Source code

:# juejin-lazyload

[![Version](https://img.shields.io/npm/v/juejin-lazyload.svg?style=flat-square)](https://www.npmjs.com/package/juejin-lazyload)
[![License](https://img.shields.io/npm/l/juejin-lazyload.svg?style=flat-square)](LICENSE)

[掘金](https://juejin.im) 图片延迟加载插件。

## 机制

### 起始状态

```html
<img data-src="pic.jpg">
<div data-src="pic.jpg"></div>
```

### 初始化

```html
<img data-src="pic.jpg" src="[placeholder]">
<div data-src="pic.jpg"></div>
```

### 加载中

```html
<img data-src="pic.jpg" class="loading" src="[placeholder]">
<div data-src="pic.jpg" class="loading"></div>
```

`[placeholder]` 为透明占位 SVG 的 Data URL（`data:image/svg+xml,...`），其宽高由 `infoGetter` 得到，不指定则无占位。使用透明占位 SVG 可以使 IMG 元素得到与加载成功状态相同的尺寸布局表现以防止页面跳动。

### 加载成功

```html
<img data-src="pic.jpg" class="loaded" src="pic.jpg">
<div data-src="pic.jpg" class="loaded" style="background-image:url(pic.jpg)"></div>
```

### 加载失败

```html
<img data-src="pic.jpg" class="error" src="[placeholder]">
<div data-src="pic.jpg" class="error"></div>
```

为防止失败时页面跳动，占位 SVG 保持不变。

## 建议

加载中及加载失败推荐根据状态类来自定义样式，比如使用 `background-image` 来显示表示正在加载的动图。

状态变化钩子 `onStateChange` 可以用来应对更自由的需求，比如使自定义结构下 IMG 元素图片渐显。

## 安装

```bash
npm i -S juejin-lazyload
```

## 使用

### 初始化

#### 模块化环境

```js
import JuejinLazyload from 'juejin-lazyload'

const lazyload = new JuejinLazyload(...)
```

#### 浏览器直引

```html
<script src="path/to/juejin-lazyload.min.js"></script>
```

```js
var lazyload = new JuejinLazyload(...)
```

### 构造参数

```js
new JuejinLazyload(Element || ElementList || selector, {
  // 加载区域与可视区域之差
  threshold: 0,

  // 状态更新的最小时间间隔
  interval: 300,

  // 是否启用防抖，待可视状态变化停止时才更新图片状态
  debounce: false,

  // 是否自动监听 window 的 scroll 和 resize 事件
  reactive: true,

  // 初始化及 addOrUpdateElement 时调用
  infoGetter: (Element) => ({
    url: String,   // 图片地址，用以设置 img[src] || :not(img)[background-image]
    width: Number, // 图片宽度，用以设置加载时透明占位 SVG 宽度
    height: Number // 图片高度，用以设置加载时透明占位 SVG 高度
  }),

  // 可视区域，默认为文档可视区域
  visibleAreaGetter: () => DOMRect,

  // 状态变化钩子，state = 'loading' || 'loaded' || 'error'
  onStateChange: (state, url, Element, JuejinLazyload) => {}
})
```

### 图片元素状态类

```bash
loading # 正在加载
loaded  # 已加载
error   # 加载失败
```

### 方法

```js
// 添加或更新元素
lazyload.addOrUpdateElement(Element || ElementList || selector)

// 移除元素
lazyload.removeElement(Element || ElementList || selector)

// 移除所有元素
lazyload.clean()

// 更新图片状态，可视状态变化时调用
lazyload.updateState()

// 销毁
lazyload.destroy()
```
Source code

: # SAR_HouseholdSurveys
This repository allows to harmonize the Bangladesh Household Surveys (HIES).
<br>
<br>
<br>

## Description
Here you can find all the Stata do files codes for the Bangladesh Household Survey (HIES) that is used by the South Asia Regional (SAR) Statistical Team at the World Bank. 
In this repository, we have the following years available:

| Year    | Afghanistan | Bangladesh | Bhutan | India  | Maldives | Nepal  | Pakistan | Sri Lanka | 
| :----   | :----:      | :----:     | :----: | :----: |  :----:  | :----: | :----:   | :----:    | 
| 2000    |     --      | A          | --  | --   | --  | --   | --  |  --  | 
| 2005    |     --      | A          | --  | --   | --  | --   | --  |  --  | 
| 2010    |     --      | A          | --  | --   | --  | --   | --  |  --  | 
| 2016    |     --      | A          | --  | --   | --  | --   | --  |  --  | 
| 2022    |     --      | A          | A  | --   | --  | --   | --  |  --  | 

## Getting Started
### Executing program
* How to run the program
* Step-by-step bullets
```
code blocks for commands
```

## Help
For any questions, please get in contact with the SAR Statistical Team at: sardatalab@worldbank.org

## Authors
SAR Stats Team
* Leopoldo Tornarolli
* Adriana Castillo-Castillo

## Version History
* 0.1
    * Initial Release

§ **Activity**
Set down the whole listing once more, precisely as written.

§ **Result for this task**
Source code

:# juejin-lazyload

[![Version](https://img.shields.io/npm/v/juejin-lazyload.svg?style=flat-square)](https://www.npmjs.com/package/juejin-lazyload)
[![License](https://img.shields.io/npm/l/juejin-lazyload.svg?style=flat-square)](LICENSE)

[掘金](https://juejin.im) 图片延迟加载插件。

## 机制

### 起始状态

```html
<img data-src="pic.jpg">
<div data-src="pic.jpg"></div>
```

### 初始化

```html
<img data-src="pic.jpg" src="[placeholder]">
<div data-src="pic.jpg"></div>
```

### 加载中

```html
<img data-src="pic.jpg" class="loading" src="[placeholder]">
<div data-src="pic.jpg" class="loading"></div>
```

`[placeholder]` 为透明占位 SVG 的 Data URL（`data:image/svg+xml,...`），其宽高由 `infoGetter` 得到，不指定则无占位。使用透明占位 SVG 可以使 IMG 元素得到与加载成功状态相同的尺寸布局表现以防止页面跳动。

### 加载成功

```html
<img data-src="pic.jpg" class="loaded" src="pic.jpg">
<div data-src="pic.jpg" class="loaded" style="background-image:url(pic.jpg)"></div>
```

### 加载失败

```html
<img data-src="pic.jpg" class="error" src="[placeholder]">
<div data-src="pic.jpg" class="error"></div>
```

为防止失败时页面跳动，占位 SVG 保持不变。

## 建议

加载中及加载失败推荐根据状态类来自定义样式，比如使用 `background-image` 来显示表示正在加载的动图。

状态变化钩子 `onStateChange` 可以用来应对更自由的需求，比如使自定义结构下 IMG 元素图片渐显。

## 安装

```bash
npm i -S juejin-lazyload
```

## 使用

### 初始化

#### 模块化环境

```js
import JuejinLazyload from 'juejin-lazyload'

const lazyload = new JuejinLazyload(...)
```

#### 浏览器直引

```html
<script src="path/to/juejin-lazyload.min.js"></script>
```

```js
var lazyload = new JuejinLazyload(...)
```

### 构造参数

```js
new JuejinLazyload(Element || ElementList || selector, {
  // 加载区域与可视区域之差
  threshold: 0,

  // 状态更新的最小时间间隔
  interval: 300,

  // 是否启用防抖，待可视状态变化停止时才更新图片状态
  debounce: false,

  // 是否自动监听 window 的 scroll 和 resize 事件
  reactive: true,

  // 初始化及 addOrUpdateElement 时调用
  infoGetter: (Element) => ({
    url: String,   // 图片地址，用以设置 img[src] || :not(img)[background-image]
    width: Number, // 图片宽度，用以设置加载时透明占位 SVG 宽度
    height: Number // 图片高度，用以设置加载时透明占位 SVG 高度
  }),

  // 可视区域，默认为文档可视区域
  visibleAreaGetter: () => DOMRect,

  // 状态变化钩子，state = 'loading' || 'loaded' || 'error'
  onStateChange: (state, url, Element, JuejinLazyload) => {}
})
```

### 图片元素状态类

```bash
loading # 正在加载
loaded  # 已加载
error   # 加载失败
```

### 方法

```js
// 添加或更新元素
lazyload.addOrUpdateElement(Element || ElementList || selector)

// 移除元素
lazyload.removeElement(Element || ElementList || selector)

// 移除所有元素
lazyload.clean()

// 更新图片状态，可视状态变化时调用
lazyload.updateState()

// 销毁
lazyload.destroy()
```
Source code

: # SAR_HouseholdSurveys
This repository allows to harmonize the Bangladesh Household Surveys (HIES).
<br>
<br>
<br>

## Description
Here you can find all the Stata do files codes for the Bangladesh Household Survey (HIES) that is used by the South Asia Regional (SAR) Statistical Team at the World Bank. 
In this repository, we have the following years available:

| Year    | Afghanistan | Bangladesh | Bhutan | India  | Maldives | Nepal  | Pakistan | Sri Lanka | 
| :----   | :----:      | :----:     | :----: | :----: |  :----:  | :----: | :----:   | :----:    | 
| 2000    |     --      | A          | --  | --   | --  | --   | --  |  --  | 
| 2005    |     --      | A          | --  | --   | --  | --   | --  |  --  | 
| 2010    |     --      | A          | --  | --   | --  | --   | --  |  --  | 
| 2016    |     --      | A          | --  | --   | --  | --   | --  |  --  | 
| 2022    |     --      | A          | A  | --   | --  | --   | --  |  --  | 

## Getting Started
### Executing program
* How to run the program
* Step-by-step bullets
```
code blocks for commands
```

## Help
For any questions, please get in contact with the SAR Statistical Team at: sardatalab@worldbank.org

## Authors
SAR Stats Team
* Leopoldo Tornarolli
* Adriana Castillo-Castillo

## Version History
* 0.1
    * Initial Release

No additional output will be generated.